What to produce
Would you print out every entry exactly as given?

[Collected data]

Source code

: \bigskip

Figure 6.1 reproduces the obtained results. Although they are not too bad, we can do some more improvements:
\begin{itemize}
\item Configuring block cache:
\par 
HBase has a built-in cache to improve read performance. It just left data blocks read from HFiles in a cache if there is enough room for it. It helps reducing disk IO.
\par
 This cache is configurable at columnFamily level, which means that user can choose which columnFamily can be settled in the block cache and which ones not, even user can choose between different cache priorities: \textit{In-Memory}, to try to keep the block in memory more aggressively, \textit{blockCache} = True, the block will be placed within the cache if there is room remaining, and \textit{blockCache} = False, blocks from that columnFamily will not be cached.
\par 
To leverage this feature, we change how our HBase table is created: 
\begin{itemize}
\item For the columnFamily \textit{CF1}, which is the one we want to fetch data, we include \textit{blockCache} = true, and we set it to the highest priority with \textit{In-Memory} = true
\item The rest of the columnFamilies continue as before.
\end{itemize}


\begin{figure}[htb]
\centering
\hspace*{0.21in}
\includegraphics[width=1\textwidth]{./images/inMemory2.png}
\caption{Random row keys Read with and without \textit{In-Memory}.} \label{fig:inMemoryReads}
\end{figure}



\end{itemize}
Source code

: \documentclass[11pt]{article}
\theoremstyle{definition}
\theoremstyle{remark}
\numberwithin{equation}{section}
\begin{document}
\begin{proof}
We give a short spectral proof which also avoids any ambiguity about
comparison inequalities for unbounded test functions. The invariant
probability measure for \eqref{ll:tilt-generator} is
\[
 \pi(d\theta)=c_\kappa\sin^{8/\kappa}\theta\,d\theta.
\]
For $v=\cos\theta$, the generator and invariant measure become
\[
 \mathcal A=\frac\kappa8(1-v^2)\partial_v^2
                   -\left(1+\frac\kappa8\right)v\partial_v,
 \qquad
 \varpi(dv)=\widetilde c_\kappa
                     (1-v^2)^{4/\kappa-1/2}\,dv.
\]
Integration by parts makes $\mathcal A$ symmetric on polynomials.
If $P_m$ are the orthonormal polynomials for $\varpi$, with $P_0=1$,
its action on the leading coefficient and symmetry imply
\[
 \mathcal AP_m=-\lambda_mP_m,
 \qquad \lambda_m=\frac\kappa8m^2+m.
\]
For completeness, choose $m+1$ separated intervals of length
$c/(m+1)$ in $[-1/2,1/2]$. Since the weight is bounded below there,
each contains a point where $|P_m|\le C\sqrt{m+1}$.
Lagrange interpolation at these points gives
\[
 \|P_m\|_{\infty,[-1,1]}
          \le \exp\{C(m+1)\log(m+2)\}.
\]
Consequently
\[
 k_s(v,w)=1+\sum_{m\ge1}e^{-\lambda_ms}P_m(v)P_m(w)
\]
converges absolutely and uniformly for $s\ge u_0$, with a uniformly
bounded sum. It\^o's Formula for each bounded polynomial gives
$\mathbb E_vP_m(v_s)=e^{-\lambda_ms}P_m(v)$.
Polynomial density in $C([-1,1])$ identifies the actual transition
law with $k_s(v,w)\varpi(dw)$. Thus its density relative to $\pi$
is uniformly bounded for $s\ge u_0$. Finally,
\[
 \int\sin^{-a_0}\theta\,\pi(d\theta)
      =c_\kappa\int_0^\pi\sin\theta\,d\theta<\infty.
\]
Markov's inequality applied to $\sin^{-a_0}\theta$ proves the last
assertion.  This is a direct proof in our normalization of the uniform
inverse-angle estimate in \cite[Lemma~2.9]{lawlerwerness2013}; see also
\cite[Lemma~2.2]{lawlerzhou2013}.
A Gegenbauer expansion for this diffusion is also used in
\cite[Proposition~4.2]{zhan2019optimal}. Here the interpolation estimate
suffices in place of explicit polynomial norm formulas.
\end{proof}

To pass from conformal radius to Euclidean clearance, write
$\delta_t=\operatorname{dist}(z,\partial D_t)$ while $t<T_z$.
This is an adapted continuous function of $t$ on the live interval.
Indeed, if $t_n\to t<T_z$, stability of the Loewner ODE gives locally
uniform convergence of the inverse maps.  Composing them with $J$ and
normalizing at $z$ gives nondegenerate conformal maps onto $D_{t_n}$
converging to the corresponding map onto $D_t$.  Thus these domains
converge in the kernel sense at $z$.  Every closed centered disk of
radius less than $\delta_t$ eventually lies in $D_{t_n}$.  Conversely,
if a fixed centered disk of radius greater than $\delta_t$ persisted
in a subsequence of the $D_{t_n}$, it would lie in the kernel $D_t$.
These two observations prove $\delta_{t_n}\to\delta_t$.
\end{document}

Response below
Source code

: \bigskip

Figure 6.1 reproduces the obtained results. Although they are not too bad, we can do some more improvements:
\begin{itemize}
\item Configuring block cache:
\par 
HBase has a built-in cache to improve read performance. It just left data blocks read from HFiles in a cache if there is enough room for it. It helps reducing disk IO.
\par
 This cache is configurable at columnFamily level, which means that user can choose which columnFamily can be settled in the block cache and which ones not, even user can choose between different cache priorities: \textit{In-Memory}, to try to keep the block in memory more aggressively, \textit{blockCache} = True, the block will be placed within the cache if there is room remaining, and \textit{blockCache} = False, blocks from that columnFamily will not be cached.
\par 
To leverage this feature, we change how our HBase table is created: 
\begin{itemize}
\item For the columnFamily \textit{CF1}, which is the one we want to fetch data, we include \textit{blockCache} = true, and we set it to the highest priority with \textit{In-Memory} = true
\item The rest of the columnFamilies continue as before.
\end{itemize}


\begin{figure}[htb]
\centering
\hspace*{0.21in}
\includegraphics[width=1\textwidth]{./images/inMemory2.png}
\caption{Random row keys Read with and without \textit{In-Memory}.} \label{fig:inMemoryReads}
\end{figure}



\end{itemize}
Source code

: \documentclass[11pt]{article}
\theoremstyle{definition}
\theoremstyle{remark}
\numberwithin{equation}{section}
\begin{document}
\begin{proof}
We give a short spectral proof which also avoids any ambiguity about
comparison inequalities for unbounded test functions. The invariant
probability measure for \eqref{ll:tilt-generator} is
\[
 \pi(d\theta)=c_\kappa\sin^{8/\kappa}\theta\,d\theta.
\]
For $v=\cos\theta$, the generator and invariant measure become
\[
 \mathcal A=\frac\kappa8(1-v^2)\partial_v^2
                   -\left(1+\frac\kappa8\right)v\partial_v,
 \qquad
 \varpi(dv)=\widetilde c_\kappa
                     (1-v^2)^{4/\kappa-1/2}\,dv.
\]
Integration by parts makes $\mathcal A$ symmetric on polynomials.
If $P_m$ are the orthonormal polynomials for $\varpi$, with $P_0=1$,
its action on the leading coefficient and symmetry imply
\[
 \mathcal AP_m=-\lambda_mP_m,
 \qquad \lambda_m=\frac\kappa8m^2+m.
\]
For completeness, choose $m+1$ separated intervals of length
$c/(m+1)$ in $[-1/2,1/2]$. Since the weight is bounded below there,
each contains a point where $|P_m|\le C\sqrt{m+1}$.
Lagrange interpolation at these points gives
\[
 \|P_m\|_{\infty,[-1,1]}
          \le \exp\{C(m+1)\log(m+2)\}.
\]
Consequently
\[
 k_s(v,w)=1+\sum_{m\ge1}e^{-\lambda_ms}P_m(v)P_m(w)
\]
converges absolutely and uniformly for $s\ge u_0$, with a uniformly
bounded sum. It\^o's Formula for each bounded polynomial gives
$\mathbb E_vP_m(v_s)=e^{-\lambda_ms}P_m(v)$.
Polynomial density in $C([-1,1])$ identifies the actual transition
law with $k_s(v,w)\varpi(dw)$. Thus its density relative to $\pi$
is uniformly bounded for $s\ge u_0$. Finally,
\[
 \int\sin^{-a_0}\theta\,\pi(d\theta)
      =c_\kappa\int_0^\pi\sin\theta\,d\theta<\infty.
\]
Markov's inequality applied to $\sin^{-a_0}\theta$ proves the last
assertion.  This is a direct proof in our normalization of the uniform
inverse-angle estimate in \cite[Lemma~2.9]{lawlerwerness2013}; see also
\cite[Lemma~2.2]{lawlerzhou2013}.
A Gegenbauer expansion for this diffusion is also used in
\cite[Proposition~4.2]{zhan2019optimal}. Here the interpolation estimate
suffices in place of explicit polynomial norm formulas.
\end{proof}

To pass from conformal radius to Euclidean clearance, write
$\delta_t=\operatorname{dist}(z,\partial D_t)$ while $t<T_z$.
This is an adapted continuous function of $t$ on the live interval.
Indeed, if $t_n\to t<T_z$, stability of the Loewner ODE gives locally
uniform convergence of the inverse maps.  Composing them with $J$ and
normalizing at $z$ gives nondegenerate conformal maps onto $D_{t_n}$
converging to the corresponding map onto $D_t$.  Thus these domains
converge in the kernel sense at $z$.  Every closed centered disk of
radius less than $\delta_t$ eventually lies in $D_{t_n}$.  Conversely,
if a fixed centered disk of radius greater than $\delta_t$ persisted
in a subsequence of the $D_{t_n}$, it would lie in the kernel $D_t$.
These two observations prove $\delta_{t_n}\to\delta_t$.
\end{document}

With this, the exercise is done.